「1丁の護身用の銃」巡り変貌したイラン家庭の姿 映画「聖なるイチジクの種」の制作の裏側
東洋経済オンライン / 2025年1月13日 13時0分
夫のキャリアを守るためにも、政府に従順であるべきだということを説く母は、娘の交友関係にも口を出すようになる。そして母と、自由を求める娘たちの意見は真っ向から対立する。
銃が部屋から消えて家族は疑心暗鬼に
そんなある日、イマンはいつも銃を入れていたはずの部屋の引き出しから護身用の銃が消えていることに気づく。就任してすぐに銃を失ったことが当局に知られると、彼の評価はガタ落ちとなり、出世の芽はつぶされてしまう。
状況からして、銃がなくなったのは家の中であることは間違いない。だとすると隠したのは妻のナジメか、娘のレズワンか、サナか、あるいは――。だが、いったい誰が何のために? やがて家庭内に広がる疑心暗鬼の渦。そしてイラン社会の抗議活動はさらに激化し、家族の運命は大きく狂っていく――。

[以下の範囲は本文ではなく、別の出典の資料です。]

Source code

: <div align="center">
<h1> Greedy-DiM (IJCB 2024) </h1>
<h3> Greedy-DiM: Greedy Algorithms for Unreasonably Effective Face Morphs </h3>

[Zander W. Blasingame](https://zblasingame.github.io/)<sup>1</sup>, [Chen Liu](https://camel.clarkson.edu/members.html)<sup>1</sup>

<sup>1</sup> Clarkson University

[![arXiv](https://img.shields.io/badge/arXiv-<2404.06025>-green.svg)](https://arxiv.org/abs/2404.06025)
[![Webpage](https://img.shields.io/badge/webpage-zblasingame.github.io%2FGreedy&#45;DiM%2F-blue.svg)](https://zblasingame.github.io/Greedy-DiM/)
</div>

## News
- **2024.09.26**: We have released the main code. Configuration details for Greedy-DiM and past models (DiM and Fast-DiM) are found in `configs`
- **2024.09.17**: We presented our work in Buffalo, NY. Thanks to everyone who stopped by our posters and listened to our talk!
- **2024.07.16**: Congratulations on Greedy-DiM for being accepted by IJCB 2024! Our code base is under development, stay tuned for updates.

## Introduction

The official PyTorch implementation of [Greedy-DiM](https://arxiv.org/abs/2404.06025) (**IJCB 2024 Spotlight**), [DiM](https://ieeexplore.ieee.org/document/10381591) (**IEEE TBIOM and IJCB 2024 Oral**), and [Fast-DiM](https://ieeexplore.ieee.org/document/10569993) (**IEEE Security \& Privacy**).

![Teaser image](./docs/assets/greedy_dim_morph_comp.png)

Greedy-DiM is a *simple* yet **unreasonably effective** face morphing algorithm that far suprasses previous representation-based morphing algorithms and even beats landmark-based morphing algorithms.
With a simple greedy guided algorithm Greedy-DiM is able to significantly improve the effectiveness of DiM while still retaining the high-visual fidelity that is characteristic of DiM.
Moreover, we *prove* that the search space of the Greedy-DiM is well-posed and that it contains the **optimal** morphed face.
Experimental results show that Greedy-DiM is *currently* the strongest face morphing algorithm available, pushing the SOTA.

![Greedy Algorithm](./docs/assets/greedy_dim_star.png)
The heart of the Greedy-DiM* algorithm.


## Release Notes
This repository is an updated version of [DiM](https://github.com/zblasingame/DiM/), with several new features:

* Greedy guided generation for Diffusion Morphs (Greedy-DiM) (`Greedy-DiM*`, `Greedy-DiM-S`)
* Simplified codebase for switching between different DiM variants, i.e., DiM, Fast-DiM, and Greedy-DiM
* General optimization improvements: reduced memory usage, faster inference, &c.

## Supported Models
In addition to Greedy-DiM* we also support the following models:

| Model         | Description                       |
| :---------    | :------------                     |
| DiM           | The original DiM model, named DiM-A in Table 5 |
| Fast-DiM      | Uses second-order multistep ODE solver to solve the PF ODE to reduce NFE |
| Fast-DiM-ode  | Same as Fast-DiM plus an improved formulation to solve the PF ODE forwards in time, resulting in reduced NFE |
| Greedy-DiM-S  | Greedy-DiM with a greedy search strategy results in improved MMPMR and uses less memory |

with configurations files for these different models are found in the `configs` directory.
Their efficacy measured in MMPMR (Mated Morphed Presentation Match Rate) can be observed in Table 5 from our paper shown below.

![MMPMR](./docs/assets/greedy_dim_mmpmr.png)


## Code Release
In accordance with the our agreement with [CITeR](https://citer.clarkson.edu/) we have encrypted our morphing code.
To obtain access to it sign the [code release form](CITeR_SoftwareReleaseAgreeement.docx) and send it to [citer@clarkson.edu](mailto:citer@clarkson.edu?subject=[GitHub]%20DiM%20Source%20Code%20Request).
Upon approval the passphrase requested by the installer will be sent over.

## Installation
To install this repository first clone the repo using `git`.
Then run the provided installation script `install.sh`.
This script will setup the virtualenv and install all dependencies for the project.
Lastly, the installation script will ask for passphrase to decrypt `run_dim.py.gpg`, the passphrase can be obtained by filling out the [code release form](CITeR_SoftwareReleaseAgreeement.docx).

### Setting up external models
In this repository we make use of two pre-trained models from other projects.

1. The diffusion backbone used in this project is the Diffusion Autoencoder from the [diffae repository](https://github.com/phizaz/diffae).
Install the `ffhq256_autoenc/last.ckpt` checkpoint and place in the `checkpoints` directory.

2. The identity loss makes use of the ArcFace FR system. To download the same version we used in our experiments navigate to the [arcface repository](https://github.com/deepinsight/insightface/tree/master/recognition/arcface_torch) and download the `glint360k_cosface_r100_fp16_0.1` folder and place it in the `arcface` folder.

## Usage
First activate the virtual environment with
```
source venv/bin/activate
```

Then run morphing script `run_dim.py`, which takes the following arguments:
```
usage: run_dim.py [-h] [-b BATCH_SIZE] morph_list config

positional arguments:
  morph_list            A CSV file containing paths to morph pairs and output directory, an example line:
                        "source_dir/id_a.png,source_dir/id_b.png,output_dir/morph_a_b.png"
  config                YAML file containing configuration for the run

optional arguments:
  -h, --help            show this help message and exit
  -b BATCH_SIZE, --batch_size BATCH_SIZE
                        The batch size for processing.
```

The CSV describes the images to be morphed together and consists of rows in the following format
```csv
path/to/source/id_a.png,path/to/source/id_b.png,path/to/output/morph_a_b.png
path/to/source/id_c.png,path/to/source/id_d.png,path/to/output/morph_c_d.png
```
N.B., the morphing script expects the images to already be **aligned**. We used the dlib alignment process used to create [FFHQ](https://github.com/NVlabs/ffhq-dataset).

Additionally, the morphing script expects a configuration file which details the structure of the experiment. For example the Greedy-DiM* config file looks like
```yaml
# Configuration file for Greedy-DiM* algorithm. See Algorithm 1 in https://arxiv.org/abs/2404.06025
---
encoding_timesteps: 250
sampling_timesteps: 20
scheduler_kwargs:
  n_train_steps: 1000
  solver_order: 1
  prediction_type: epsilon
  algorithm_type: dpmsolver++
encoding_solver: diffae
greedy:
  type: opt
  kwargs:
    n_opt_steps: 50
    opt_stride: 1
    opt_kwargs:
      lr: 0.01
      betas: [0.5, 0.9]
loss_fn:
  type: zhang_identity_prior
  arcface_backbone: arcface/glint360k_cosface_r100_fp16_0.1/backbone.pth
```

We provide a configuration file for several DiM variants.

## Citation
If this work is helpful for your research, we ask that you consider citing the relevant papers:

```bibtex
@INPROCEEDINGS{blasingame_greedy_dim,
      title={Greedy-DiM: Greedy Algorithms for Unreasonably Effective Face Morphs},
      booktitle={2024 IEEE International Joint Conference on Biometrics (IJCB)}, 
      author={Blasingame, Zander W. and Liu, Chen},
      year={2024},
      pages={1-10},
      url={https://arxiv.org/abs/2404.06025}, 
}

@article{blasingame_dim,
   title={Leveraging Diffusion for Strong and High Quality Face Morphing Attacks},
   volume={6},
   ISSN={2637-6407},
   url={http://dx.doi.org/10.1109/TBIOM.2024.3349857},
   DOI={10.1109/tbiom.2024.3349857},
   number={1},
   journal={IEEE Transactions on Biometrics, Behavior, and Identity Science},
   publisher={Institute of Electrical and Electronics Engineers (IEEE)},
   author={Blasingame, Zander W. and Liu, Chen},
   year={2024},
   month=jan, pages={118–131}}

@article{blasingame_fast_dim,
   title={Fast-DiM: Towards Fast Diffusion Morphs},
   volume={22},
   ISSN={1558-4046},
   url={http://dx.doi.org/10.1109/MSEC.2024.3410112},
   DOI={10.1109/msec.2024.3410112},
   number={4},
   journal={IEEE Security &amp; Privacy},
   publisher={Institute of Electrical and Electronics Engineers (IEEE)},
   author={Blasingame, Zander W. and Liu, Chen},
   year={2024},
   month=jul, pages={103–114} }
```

2022年秋以降にイラン全国に広がった「女性、命、自由」をスローガンとした反政府デモ。きっかけは、ヒジャブと呼ばれるスカーフを適切にかぶらなかったことを道徳警察にとがめられ、身柄を拘束された22歳の女性マフサ・アミニさんの死だった。そこに警察の暴行を疑った市民が反政府デモのために立ち上がったことで広がった。
それまで国民に我慢を強いてきたイスラム支配体制に反旗を翻した女性たちが、スカーフを脱ぎ捨て自由を求めたが、そんな彼らを鎮圧しようとする勢力との対立は激化し、多数の死傷者や逮捕者が続出した。そこには生活苦をめぐる政府への不満という要素も密接に絡み合っていたとも言われている。

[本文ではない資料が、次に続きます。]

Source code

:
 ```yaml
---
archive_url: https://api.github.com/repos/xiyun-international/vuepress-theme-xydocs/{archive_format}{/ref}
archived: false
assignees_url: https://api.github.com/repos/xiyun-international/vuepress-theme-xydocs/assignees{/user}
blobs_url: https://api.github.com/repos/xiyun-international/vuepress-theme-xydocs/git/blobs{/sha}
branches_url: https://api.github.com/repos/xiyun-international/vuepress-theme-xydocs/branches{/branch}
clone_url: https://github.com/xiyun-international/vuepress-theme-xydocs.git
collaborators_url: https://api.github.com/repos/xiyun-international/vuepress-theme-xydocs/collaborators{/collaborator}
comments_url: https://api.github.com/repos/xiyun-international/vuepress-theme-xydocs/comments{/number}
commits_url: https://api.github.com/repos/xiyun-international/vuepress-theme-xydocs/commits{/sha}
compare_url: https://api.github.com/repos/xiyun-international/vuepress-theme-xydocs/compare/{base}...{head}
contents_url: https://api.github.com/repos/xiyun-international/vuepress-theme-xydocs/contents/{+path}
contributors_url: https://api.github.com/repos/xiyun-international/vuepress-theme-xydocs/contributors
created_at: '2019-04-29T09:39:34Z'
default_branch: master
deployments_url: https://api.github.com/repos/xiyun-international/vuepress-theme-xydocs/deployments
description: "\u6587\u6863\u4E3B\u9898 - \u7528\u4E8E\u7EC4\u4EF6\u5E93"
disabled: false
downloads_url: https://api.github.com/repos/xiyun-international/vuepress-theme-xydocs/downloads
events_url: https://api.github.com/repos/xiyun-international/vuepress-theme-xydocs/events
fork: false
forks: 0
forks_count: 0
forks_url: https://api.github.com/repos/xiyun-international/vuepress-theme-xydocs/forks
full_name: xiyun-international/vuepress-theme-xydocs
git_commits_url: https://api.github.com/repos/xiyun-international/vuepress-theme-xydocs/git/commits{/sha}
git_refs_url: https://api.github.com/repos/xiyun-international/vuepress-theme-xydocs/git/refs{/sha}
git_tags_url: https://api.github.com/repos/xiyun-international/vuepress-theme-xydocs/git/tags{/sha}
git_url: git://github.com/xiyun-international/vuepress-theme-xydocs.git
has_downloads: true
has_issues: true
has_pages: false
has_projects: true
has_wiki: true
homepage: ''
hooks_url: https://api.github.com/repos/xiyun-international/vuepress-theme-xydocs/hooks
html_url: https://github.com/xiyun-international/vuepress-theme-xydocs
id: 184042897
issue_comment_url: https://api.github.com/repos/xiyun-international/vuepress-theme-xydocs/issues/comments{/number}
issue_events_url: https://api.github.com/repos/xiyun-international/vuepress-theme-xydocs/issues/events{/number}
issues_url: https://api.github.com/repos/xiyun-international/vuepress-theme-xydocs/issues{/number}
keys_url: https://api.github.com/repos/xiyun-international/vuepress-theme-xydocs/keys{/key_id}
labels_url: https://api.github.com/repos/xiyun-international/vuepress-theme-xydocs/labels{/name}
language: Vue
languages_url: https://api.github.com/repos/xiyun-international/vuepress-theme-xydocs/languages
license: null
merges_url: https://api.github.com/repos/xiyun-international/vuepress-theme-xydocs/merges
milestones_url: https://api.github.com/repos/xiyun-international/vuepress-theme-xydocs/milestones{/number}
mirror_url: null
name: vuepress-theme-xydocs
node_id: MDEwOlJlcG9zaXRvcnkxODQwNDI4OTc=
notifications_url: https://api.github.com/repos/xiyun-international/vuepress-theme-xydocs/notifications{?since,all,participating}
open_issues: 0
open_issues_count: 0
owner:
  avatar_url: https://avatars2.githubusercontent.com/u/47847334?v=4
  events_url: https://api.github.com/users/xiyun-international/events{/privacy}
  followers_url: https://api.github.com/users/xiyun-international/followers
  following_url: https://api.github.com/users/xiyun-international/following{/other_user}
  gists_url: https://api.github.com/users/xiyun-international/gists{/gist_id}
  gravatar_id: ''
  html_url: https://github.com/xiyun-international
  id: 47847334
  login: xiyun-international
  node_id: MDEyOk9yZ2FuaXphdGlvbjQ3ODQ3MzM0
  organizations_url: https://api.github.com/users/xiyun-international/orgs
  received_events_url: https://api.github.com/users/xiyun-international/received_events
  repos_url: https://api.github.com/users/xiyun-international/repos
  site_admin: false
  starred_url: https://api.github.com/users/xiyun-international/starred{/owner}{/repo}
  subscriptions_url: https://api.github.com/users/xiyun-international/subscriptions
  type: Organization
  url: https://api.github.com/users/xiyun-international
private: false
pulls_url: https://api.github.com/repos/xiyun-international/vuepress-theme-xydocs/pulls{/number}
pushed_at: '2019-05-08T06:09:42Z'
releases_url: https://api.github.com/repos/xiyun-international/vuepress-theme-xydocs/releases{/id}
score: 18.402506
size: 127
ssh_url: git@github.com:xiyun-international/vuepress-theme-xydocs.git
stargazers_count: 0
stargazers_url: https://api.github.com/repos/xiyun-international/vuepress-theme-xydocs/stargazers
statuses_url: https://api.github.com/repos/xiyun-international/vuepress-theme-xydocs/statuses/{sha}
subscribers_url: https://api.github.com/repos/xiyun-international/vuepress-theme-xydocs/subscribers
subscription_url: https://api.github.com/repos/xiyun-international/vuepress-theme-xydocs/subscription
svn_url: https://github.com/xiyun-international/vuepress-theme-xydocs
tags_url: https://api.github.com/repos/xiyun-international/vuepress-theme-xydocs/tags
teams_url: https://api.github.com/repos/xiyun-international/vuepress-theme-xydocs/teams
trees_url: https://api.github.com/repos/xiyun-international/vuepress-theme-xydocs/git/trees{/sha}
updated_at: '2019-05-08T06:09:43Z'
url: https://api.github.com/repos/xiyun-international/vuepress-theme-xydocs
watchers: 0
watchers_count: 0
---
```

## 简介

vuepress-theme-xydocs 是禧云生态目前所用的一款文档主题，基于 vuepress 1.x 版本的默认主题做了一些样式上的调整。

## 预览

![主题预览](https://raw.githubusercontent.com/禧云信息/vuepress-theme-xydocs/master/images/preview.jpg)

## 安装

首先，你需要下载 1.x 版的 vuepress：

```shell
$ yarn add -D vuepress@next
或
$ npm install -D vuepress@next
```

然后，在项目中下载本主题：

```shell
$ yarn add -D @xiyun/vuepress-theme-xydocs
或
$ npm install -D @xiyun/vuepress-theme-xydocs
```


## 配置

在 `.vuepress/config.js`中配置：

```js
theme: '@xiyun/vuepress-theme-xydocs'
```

一方のイラン当局は、市民に恐怖心を植え付け、権力強化を図るために、死刑の適用を拡大。国際人権NGOであるアムネスティ・インターナショナルの2023年調査によると、イラン全国31州のうちの30州で、853人の死刑を執行。
罪状は、薬物関連犯罪、殺人、神への敵意と地上に堕落を広げること、などがあったが、そのうちの少なくとも545件は、国際法上、死刑となるべきではない行為に対する違法な処刑であったと指摘している。
イラン革命以降、ヒジャブが強制される
ちなみに近年のイラン女性たちが人前でヒジャブをつけるように強制されるようになったのは1979年のイラン革命以降のこと。それまでのイランを統治してきたパフラヴィー朝は西洋化・近代化を推し進めていたが、民衆のデモにより王朝が打倒された後は、イスラム法学者を最高指導者とする政教一致の統治体制に移行した。